- _Action item_: Find the lines below holding the word "funkce" and copy each of them.
_ _ _ _
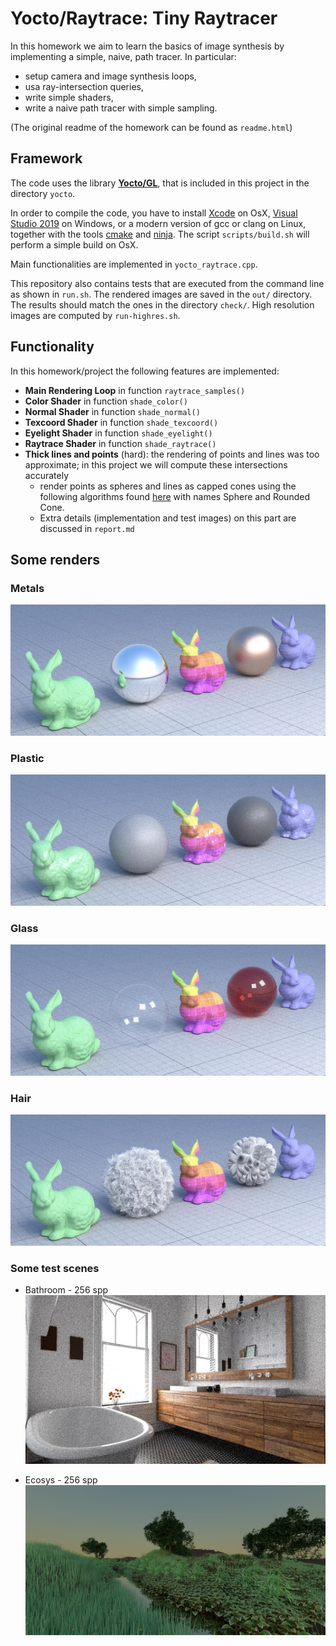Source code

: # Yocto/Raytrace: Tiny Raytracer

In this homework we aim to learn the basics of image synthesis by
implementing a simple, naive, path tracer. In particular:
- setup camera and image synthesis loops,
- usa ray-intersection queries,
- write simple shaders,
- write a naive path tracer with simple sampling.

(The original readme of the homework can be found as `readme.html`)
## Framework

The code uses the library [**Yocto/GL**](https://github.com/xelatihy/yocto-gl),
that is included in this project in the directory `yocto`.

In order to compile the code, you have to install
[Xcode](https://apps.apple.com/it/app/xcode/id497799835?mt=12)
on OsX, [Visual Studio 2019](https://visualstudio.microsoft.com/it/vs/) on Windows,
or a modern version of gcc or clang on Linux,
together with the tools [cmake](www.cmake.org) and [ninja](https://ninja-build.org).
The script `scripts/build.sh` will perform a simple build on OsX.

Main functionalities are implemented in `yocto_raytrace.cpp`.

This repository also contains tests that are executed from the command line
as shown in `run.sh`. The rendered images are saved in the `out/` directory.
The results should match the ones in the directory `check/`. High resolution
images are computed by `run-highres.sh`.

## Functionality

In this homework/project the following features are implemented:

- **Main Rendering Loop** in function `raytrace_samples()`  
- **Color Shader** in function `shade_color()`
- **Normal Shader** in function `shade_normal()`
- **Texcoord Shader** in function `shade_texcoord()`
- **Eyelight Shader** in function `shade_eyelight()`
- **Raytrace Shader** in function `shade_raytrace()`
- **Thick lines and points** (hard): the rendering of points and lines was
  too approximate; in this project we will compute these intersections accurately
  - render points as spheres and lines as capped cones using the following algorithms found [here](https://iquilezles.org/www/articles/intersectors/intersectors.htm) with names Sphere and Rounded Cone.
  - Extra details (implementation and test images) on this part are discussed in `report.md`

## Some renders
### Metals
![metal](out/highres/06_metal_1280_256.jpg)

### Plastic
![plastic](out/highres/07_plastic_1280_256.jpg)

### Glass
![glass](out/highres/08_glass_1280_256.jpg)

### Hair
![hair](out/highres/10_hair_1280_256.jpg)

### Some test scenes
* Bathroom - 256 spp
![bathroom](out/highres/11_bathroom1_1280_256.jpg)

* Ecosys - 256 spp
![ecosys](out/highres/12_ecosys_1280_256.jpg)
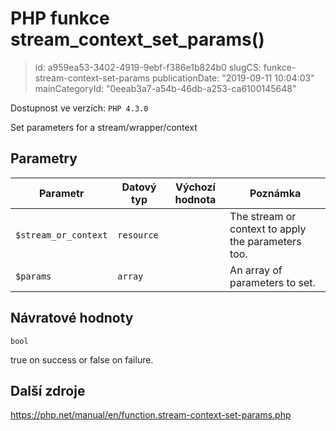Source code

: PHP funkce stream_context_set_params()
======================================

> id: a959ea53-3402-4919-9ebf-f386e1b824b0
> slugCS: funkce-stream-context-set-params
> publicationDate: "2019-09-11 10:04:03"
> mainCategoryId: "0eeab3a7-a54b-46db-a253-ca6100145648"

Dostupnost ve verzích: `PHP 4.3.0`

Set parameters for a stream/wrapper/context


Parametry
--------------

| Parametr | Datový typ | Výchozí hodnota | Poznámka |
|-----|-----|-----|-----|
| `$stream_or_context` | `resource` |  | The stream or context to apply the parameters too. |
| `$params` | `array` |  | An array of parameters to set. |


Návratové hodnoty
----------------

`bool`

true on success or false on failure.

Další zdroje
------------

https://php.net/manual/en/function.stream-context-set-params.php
_ _ _ _
- _Result_:
: PHP funkce stream_context_set_params()
> slugCS: funkce-stream-context-set-params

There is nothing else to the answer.